§ Work instruction:
Which lines run from the start of the data below to the line containing "conoce como decapado."? Set them down exactly, with none added.

Collected data
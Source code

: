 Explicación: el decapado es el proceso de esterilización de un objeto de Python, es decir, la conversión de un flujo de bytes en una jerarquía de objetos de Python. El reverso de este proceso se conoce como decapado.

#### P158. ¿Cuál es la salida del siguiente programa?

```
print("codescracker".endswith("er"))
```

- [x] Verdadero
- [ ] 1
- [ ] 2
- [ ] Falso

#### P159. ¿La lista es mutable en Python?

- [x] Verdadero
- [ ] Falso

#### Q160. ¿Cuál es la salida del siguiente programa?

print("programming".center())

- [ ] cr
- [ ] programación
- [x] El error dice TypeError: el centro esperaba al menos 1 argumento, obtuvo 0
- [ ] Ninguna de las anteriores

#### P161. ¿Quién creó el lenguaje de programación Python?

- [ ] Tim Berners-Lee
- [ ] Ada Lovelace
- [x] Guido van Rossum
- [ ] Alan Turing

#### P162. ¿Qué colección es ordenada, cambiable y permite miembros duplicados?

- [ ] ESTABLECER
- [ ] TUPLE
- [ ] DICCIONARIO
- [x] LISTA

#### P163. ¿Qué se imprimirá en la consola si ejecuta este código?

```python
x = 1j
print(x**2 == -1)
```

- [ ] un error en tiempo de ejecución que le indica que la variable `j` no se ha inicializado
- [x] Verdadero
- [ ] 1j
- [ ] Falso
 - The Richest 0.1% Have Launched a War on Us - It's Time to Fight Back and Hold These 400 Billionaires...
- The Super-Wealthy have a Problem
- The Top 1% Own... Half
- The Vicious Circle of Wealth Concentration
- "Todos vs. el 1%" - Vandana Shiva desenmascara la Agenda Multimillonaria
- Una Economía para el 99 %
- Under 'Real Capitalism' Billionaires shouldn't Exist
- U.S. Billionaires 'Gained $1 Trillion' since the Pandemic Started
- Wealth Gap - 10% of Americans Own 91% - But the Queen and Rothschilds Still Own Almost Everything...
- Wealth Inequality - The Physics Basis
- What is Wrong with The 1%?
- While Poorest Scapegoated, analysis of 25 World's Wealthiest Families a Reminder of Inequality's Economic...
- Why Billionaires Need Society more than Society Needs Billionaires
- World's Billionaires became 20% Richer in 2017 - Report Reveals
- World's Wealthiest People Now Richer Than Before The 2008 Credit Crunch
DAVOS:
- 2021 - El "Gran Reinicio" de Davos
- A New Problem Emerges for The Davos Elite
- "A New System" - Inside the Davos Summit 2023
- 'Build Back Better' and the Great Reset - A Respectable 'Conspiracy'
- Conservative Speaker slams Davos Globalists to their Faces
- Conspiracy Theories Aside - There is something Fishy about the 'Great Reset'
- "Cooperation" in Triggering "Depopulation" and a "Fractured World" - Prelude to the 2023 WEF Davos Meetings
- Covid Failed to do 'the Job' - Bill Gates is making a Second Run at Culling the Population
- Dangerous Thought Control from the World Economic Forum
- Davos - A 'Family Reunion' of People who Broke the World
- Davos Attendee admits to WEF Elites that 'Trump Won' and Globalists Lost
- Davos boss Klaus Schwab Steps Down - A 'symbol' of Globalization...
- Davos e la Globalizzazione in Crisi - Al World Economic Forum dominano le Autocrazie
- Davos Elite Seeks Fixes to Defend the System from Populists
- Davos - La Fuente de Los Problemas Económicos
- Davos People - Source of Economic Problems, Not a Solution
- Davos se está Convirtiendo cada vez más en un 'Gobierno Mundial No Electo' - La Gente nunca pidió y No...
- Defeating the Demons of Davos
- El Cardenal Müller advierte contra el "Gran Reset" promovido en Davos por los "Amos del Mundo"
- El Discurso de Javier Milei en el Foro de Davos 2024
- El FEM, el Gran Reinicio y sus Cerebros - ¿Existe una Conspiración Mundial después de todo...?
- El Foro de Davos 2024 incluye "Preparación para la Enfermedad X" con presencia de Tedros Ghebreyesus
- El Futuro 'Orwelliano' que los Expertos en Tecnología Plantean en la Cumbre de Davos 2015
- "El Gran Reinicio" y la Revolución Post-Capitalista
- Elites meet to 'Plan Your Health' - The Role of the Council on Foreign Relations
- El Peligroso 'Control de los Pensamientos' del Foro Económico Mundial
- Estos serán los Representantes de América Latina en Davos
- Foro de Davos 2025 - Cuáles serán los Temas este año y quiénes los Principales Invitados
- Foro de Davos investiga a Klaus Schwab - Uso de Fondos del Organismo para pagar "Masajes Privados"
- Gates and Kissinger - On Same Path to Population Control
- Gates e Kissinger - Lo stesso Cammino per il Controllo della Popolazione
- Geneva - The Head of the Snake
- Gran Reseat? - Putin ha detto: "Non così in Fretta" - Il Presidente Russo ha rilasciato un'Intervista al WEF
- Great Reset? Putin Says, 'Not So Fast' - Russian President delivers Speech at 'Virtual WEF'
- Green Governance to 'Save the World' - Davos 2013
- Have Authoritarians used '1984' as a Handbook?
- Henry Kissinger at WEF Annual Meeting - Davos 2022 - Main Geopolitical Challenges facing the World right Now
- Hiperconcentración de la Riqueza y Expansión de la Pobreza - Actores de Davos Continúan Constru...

§ Completed task:
Source code

: Explicación: el decapado es el proceso de esterilización de un objeto de Python, es decir, la conversión de un flujo de bytes en una jerarquía de objetos de Python. El reverso de este proceso se conoce como decapado.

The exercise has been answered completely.